I have read the peel is bitter, and if not super fresh it can certainly be tough. I also use a teaspoon (the cheap really thin metal ones are best), but I often save the peels in the freezer to use in stock--I figure those small amounts are okay. If lucky enough to get fresh ginger (with transparent peel), use the whole thing with abandon!

Have you checked websites in Gilroy, California (the garlic capital of the world, which I truly believed after smelling the sublime aroma while driving past there!).

Years ago I made deviled eggs with smoked salmon incorporated into the yolks, but I can't remember how I did this. The yolks remained smooth. (And I did put a small piece of the salmon to show what was in them.) Anyway, I was able to find packages of Acme salmon scraps and trimmings in the fish section of a good grocery. Suggestions on how to do this?

ANGELA DAVIS: You can puree the egg yolks with smoked salmon and mayo to make something like a mousse. It works for dips, so I imagine it would work as a deviled egg filling too.

Hi love the chat-need last minute suggestions for a vegetarian coming to Passover seder. The simpler the better-Thanks

This morning I made this dish, which is so good and versatile. 

If you add the cilantro, some people might not realize it's in the black bean salad, so their servings will wind up in the trash. You don't want that, do you?

Probably since they made it big on Shark Tank ... .

Would love to know what RR recipes chatters have made.


For years, one of her Thai peanut curries was a staple in my house, and I used the sauce in this stir-fry recipe.

Spicy Peanut Chicken Stir-Fry

RECIPE: Spicy Peanut Chicken Stir-Fry

I’ve been making cured salmon from a recipe in Israeli Soul these days. Can I sub it for smoked salmon in any of those recipe?

ANGELA DAVIS: I'd use it where cold-smoked salmon is called for, such as the deviled eggs or scrambled eggs. You just won't have that smoky flavor.

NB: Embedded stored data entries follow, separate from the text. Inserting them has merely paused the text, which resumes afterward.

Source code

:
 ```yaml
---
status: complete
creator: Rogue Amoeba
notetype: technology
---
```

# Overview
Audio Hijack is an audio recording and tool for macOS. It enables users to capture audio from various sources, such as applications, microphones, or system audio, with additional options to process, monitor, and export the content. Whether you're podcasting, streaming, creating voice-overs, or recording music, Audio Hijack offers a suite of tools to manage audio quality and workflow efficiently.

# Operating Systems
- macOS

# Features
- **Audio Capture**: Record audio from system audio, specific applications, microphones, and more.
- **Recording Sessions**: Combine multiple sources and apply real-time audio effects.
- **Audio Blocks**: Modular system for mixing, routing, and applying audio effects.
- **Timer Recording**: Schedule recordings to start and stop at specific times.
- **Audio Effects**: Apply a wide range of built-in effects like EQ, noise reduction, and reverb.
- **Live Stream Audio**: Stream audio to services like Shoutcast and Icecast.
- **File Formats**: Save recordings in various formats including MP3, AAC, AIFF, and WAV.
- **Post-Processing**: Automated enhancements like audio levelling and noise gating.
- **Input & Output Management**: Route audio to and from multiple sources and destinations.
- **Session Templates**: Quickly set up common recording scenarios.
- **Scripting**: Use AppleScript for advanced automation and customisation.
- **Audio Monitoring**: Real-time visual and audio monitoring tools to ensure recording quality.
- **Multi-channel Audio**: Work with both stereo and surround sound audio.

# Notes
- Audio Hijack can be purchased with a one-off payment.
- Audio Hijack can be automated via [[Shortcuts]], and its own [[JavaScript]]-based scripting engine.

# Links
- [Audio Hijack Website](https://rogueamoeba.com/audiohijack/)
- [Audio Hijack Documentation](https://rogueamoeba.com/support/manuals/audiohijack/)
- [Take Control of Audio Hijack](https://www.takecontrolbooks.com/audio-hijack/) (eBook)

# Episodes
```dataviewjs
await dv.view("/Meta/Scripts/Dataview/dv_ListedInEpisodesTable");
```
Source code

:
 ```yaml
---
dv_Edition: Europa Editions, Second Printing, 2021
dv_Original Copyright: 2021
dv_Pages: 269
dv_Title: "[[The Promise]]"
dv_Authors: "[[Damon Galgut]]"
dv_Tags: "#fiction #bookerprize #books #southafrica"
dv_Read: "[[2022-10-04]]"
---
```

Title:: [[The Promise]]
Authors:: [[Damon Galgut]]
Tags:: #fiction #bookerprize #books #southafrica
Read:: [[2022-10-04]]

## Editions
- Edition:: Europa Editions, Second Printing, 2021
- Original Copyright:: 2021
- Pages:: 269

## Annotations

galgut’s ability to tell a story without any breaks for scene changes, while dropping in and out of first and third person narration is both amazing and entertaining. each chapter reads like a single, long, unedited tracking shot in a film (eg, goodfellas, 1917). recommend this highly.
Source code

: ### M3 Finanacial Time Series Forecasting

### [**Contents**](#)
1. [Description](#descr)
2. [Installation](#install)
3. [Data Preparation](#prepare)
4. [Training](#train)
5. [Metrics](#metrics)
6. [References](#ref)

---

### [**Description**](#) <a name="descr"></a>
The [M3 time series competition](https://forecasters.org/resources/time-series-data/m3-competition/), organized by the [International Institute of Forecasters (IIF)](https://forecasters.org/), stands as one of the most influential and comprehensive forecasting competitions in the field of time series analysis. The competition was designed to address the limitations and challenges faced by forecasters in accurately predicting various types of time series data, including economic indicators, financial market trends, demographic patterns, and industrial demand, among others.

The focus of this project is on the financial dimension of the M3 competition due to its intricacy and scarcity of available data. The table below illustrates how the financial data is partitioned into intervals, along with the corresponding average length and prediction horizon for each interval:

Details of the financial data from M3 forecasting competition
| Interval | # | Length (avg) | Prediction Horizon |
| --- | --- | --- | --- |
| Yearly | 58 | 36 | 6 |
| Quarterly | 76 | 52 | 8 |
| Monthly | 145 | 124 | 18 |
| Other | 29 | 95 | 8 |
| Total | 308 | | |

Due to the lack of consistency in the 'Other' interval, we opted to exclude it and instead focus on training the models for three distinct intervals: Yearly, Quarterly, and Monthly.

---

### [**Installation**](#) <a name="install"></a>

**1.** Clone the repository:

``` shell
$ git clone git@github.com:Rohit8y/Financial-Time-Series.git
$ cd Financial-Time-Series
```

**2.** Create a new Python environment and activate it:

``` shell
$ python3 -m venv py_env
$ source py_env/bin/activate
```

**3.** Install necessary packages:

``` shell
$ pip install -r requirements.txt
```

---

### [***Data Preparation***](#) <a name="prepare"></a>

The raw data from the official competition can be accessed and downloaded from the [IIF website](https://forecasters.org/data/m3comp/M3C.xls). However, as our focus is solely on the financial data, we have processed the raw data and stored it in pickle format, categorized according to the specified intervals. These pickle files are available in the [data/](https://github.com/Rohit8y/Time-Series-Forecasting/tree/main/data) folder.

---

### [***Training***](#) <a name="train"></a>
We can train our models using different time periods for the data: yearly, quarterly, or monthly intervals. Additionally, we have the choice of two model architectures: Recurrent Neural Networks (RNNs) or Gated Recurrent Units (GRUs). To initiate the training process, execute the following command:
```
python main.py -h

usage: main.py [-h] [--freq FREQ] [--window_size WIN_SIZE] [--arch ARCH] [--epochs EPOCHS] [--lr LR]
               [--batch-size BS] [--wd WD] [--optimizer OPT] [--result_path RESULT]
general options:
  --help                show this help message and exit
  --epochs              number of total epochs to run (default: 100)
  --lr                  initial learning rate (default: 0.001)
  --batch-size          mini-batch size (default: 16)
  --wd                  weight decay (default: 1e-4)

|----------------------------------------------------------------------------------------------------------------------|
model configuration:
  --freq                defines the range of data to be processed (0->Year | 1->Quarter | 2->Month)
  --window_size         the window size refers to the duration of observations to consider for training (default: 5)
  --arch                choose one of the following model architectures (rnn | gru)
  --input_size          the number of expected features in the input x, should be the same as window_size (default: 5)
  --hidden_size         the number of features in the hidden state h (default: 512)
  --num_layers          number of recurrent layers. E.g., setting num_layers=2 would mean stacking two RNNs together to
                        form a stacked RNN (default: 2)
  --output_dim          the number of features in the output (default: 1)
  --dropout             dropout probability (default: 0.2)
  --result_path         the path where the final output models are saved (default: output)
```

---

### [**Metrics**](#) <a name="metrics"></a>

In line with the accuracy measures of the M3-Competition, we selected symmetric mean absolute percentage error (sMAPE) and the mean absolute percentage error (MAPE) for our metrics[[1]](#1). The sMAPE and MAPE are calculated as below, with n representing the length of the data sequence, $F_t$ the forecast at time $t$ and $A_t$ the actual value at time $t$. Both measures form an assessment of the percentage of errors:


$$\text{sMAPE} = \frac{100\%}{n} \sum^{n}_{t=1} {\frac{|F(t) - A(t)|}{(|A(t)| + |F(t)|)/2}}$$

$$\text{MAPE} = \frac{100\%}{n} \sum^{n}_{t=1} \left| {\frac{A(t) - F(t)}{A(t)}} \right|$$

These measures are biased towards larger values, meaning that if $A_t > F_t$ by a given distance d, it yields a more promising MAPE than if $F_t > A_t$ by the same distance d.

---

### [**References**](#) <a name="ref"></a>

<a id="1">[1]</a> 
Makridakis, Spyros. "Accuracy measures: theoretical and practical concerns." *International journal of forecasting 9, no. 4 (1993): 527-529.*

I know this is in real time, but I just turned off the current episode with her husband in the kitchen. I don't really eat any of her recipes--no fish or shellfish, no beef or lamb, no gluten or dairy--but I watch for technique. I do appreciate that she includes prep time in the 30 minutes--stir fry may be fast to cook, after 45 minutes of prep!

Had not seen any with her husband yet! I suspect he'll show up a few more times throughout the run of the show, which airs new episodes until the end of the month.

Hi! My family loves cauliflower, and occasionally I hit on just the right alchemy when roasting it only to come up short the next time. I've dismantled whole heads into florets, sliced slabs, and emptied bags of frozen. I've parboiled it before roasting or gone straight in with just salt and olive oil. Like Goldilocks, I don't want it too tough or too mushy. We all love the crispy bits. Is there a most reliable strategy?

Crank up the heat to 450 or even 500, and put the baking sheet in the oven while it's heating. Toss the cauliflower (I do like slabs, for creating more flat surfaces to sear on the baking sheet) in a bowl with olive oil, salt and whatever spice you like -- I'm a smoked-paprika freak, but also za'atar, and SUMAC. Make sure you aren't overcrowding the cauliflower -- you want space between all the pieces, so it roasts rather than steams. That should get you there.

I don't know that it counts as infused because it's actually pressed with lemons, but Zingerman's has a wonderful lemon olive oil (Agrumato Lemon Oil)--but it's not cheap. I don't see Greek olive oil specifically on their site, but they often have a lot of olive oils on offer.

I had a conversation with my aunt re self-rising flour. I don't want to overbuy because it won't keep. She said if I put it in the freezer, it will keep for a really long time. How is that possible? The freezer doesn't keep baking powder from losing its stuff, does it?

kinda apples and oranges. Flour will stay fresher longer in the freezer (whole grain flours benefit most because they can go rancid). baking powder (a mix of sodium bicarb and cream of tartar) loses its effectiveness to provide lift in baked goods -- after 6 months, per recommendations.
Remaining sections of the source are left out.